THE UNITED STATES VS BILLIE HOLIDAY | FILM REVIEW
Dir: Lee Daniels (15, 140 mins)
Billie Holiday gets a sprawling, somewhat bloated biopic, big on period detail with a fantastic central performance that papers over some of its flaws. Taking in a tumultuous swathe of Holiday’s life as she fought off the attentions of the FBI, struggled with drug addiction and terrible relationship choices, there’s plenty of meat here for actor Andra Day to sink her teeth into.

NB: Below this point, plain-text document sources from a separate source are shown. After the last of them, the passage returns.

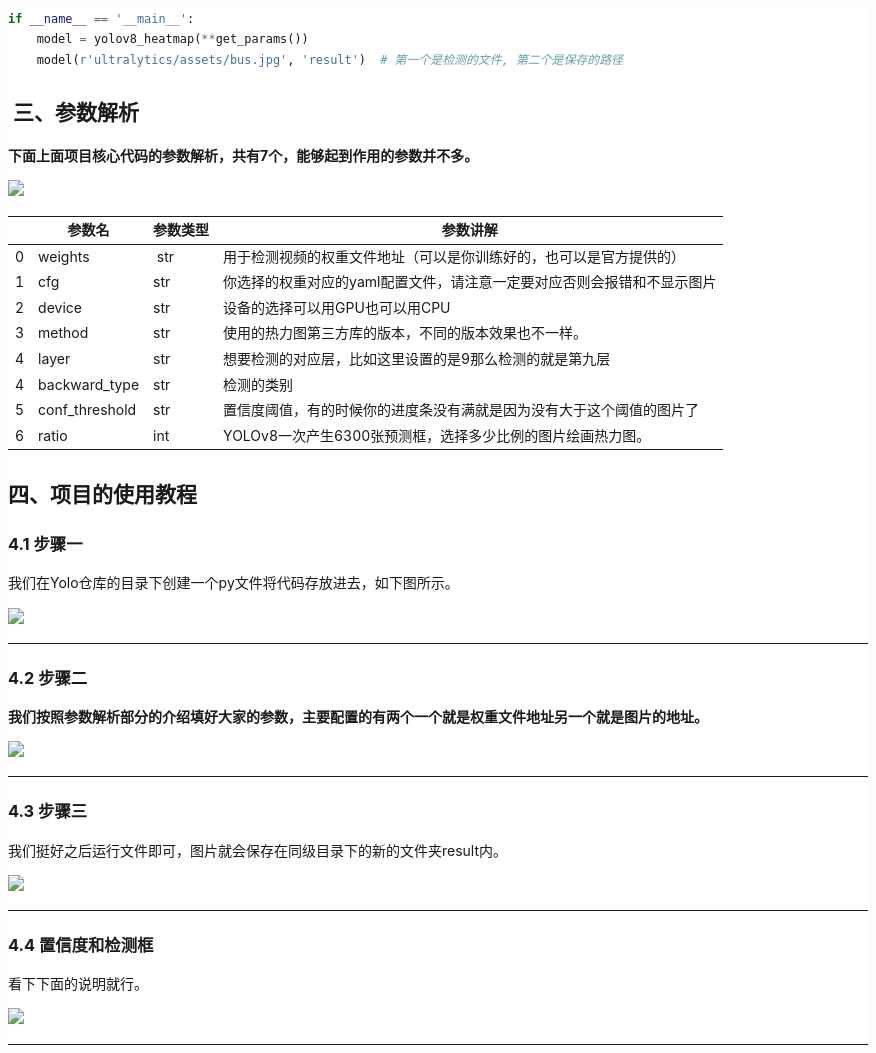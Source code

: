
 ```python
if __name__ == '__main__':
    model = yolov8_heatmap(**get_params())
    model(r'ultralytics/assets/bus.jpg', 'result')  # 第一个是检测的文件, 第二个是保存的路径
```

 三、参数解析 
--------

**下面上面项目核心代码的参数解析，共有7个，能够起到作用的参数并不多。** 

![](https://yangyang666.oss-cn-chengdu.aliyuncs.com/typoraImages/6fcc9bb6ec814ab1961efb0c7db5f1a1.png)

|  | 参数名 | 参数类型 | 参数讲解 |
| --- | --- | --- | --- |
| 0 | weights |  str | 用于检测视频的权重文件地址（可以是你训练好的，也可以是官方提供的） |
| 1 | cfg | str | 你选择的权重对应的yaml配置文件，请注意一定要对应否则会报错和不显示图片 |
| 2 | device | str | 设备的选择可以用GPU也可以用CPU |
| 3 | method | str | 使用的热力图第三方库的版本，不同的版本效果也不一样。 |
| 4 | layer | str | 想要检测的对应层，比如这里设置的是9那么检测的就是第九层 |
| 4 | backward\_type | str | 检测的类别 |
| 5 | conf\_threshold | str | 置信度阈值，有的时候你的进度条没有满就是因为没有大于这个阈值的图片了 |
| 6 | ratio | int | YOLOv8一次产生6300张预测框，选择多少比例的图片绘画热力图。 |

四、项目的使用教程
---------

### 4.1 步骤一

我们在Yolo仓库的目录下创建一个py文件将代码存放进去，如下图所示。

![](https://yangyang666.oss-cn-chengdu.aliyuncs.com/typoraImages/6c4bed4cef9a488d8cda62492efa80c7.png)

* * *

### 4.2 步骤二

**我们按照参数解析部分的介绍填好大家的参数，主要配置的有两个一个就是权重文件地址另一个就是图片的地址。**

![](https://yangyang666.oss-cn-chengdu.aliyuncs.com/typoraImages/2bd70b825206498bb8688b90cfa3e12c.png)

* * *

### 4.3 步骤三

我们挺好之后运行文件即可，图片就会保存在同级目录下的新的文件夹result内。

![](https://yangyang666.oss-cn-chengdu.aliyuncs.com/typoraImages/0a203fd9e3cd4f89b95e419e4fc22f1f.png)

* * *

### 4.4 置信度和检测框 

看下下面的说明就行。

![](https://yangyang666.oss-cn-chengdu.aliyuncs.com/typoraImages/26206bf8e8cb4da4b2f230ac932cd577.png)

* * *

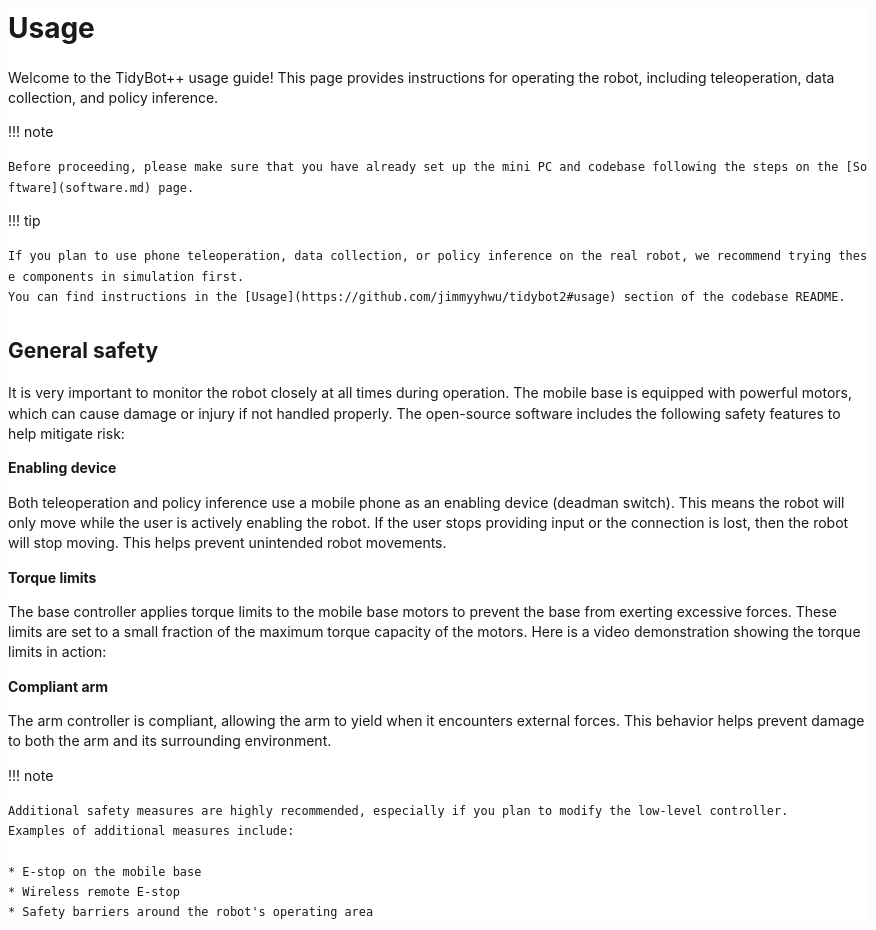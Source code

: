 # Usage

Welcome to the TidyBot++ usage guide!
This page provides instructions for operating the robot, including teleoperation, data collection, and policy inference.

!!! note

    Before proceeding, please make sure that you have already set up the mini PC and codebase following the steps on the [Software](software.md) page.

!!! tip

    If you plan to use phone teleoperation, data collection, or policy inference on the real robot, we recommend trying these components in simulation first.
    You can find instructions in the [Usage](https://github.com/jimmyyhwu/tidybot2#usage) section of the codebase README.

## General safety

It is very important to monitor the robot closely at all times during operation.
The mobile base is equipped with powerful motors, which can cause damage or injury if not handled properly.
The open-source software includes the following safety features to help mitigate risk:

**Enabling device**

Both teleoperation and policy inference use a mobile phone as an enabling device (deadman switch).
This means the robot will only move while the user is actively enabling the robot.
If the user stops providing input or the connection is lost, then the robot will stop moving.
This helps prevent unintended robot movements.

**Torque limits**

The base controller applies torque limits to the mobile base motors to prevent the base from exerting excessive forces.
These limits are set to a small fraction of the maximum torque capacity of the motors.
Here is a video demonstration showing the torque limits in action:

<video data-src="../videos/usage/IMG_6875.mp4#t=0.001" controls playsinline style="width: 49.45%;"></video>

**Compliant arm**

The arm controller is compliant, allowing the arm to yield when it encounters external forces.
This behavior helps prevent damage to both the arm and its surrounding environment.

!!! note

    Additional safety measures are highly recommended, especially if you plan to modify the low-level controller.
    Examples of additional measures include:

    * E-stop on the mobile base
    * Wireless remote E-stop
    * Safety barriers around the robot's operating area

Holiday’s song Strange Fruit proves a flashpoint for the attention of the FBI, with its vivid, disturbing depiction of the realities of race relations in the USA – an angry song Holiday always delivered with emotional gusto, to the displeasure of the FBI’s head of narcotics Harry Anslinger, here played with mustachioed bigotry by Garret Hedlund. Determined to silence Holiday, the FBI attempted to arrest her several times for drug possession, initially with the help of undercover black agent Jimmy Fletcher, played by Trevante Rhodes. Subsequently, though, he first aided Holiday – riddled with guilt about his previous entrapment and wrongdoing – then fell for her.

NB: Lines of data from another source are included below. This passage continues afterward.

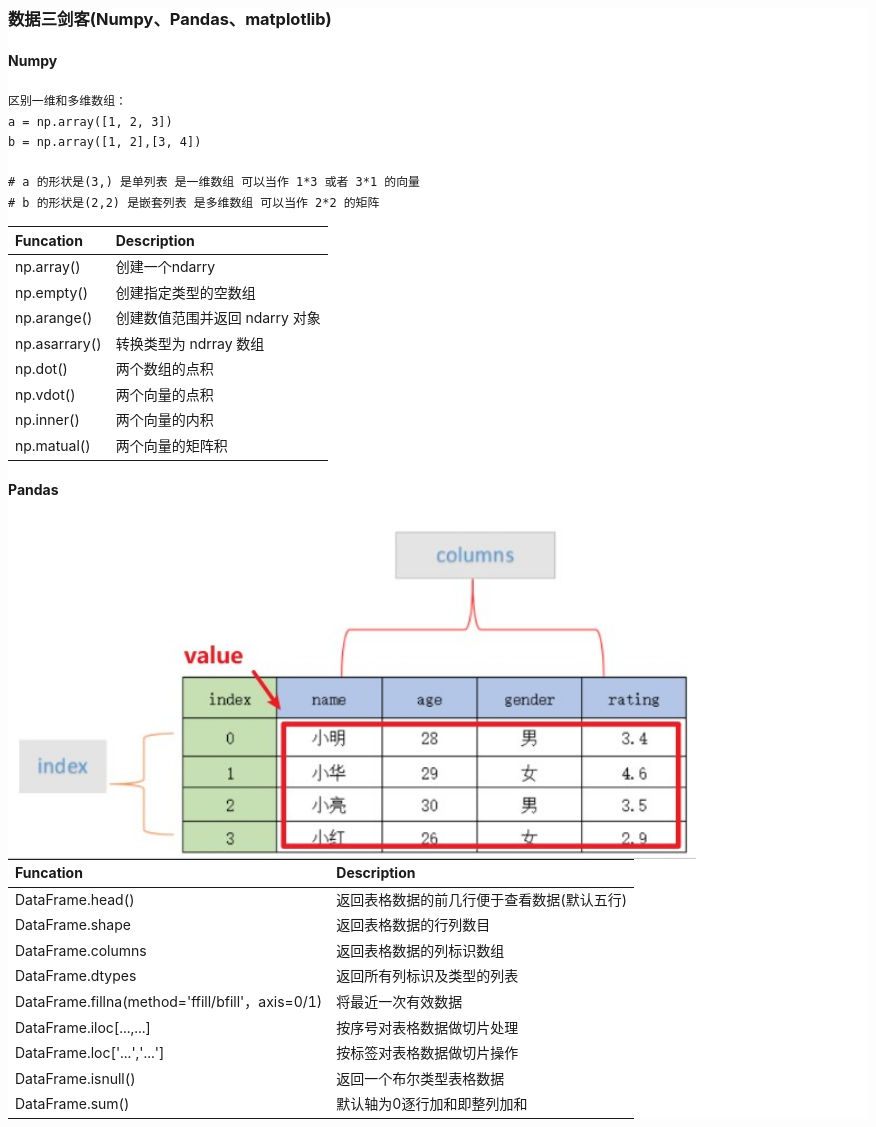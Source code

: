 ### 数据三剑客(Numpy、Pandas、matplotlib)
#### Numpy
```
区别一维和多维数组：
a = np.array([1, 2, 3])
b = np.array([1, 2],[3, 4])

# a 的形状是(3,) 是单列表 是一维数组 可以当作 1*3 或者 3*1 的向量
# b 的形状是(2,2) 是嵌套列表 是多维数组 可以当作 2*2 的矩阵
```
| Funcation | Description |
| :--- | :--- |
| np.array() | 创建一个ndarry |
| np.empty() | 创建指定类型的空数组 |
| np.arange() | 创建数值范围并返回 ndarry 对象 |
| np.asarrary() | 转换类型为 ndrray 数组 |
| np.dot() | 两个数组的点积 |
| np.vdot() | 两个向量的点积 |
| np.inner() | 两个向量的内积 |
| np.matual() | 两个向量的矩阵积 |


#### Pandas
<img src="./images/dataframe.jpg" width="80%" align="left"><br>

| Funcation | Description |
| :--- | :--- |
| DataFrame.head() | 返回表格数据的前几行便于查看数据(默认五行) |
| DataFrame.shape  | 返回表格数据的行列数目  |
| DataFrame.columns | 返回表格数据的列标识数组|  
| DataFrame.dtypes | 返回所有列标识及类型的列表|
| DataFrame.fillna(method='ffill/bfill'，axis=0/1) | 将最近一次有效数据| 沿列/沿行向前/向后填充|
| DataFrame.iloc[...,...]  | 按序号对表格数据做切片处理|
| DataFrame.loc['...','...']  | 按标签对表格数据做切片操作|
| DataFrame.isnull()  | 返回一个布尔类型表格数据|
| DataFrame.sum() | 默认轴为0逐行加和即整列加和|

Daniels’ film captures the age well, mixing film stock and documentary footage in with the story and creating a real sense of smoky-jazz-club place. The film has some bravura moments, notably Holiday discovering a burning cross on tour in the South; the songs, sung by Andra Day as Holiday, are brilliantly realized. The script, sadly, is often very clunky, full of exposition and feeling a little aimless at times, occasional flashbacks not carrying the weight they should. Day shines above it all, however: foul-mouthed, determined, masochistic but cheating herself of happiness by returning to abusive manager/lover Louis Mackay, who subsequently stole her empire.
Chillingly, Holiday was arrested as she lay dying for possession of narcotics, passing away while chained to her hospital bed. The vindictiveness of those who wanted to silence a strong, successful black voice of dissent is painfully evident, years before Martin Luther King. Daniels’ film illustrates that for all her personal problems, Holiday cared for the plight of the black population in racist America.. Her powerful protest song still resonates today, sung superbly by Andra Day: no more trees should bear strange fruit.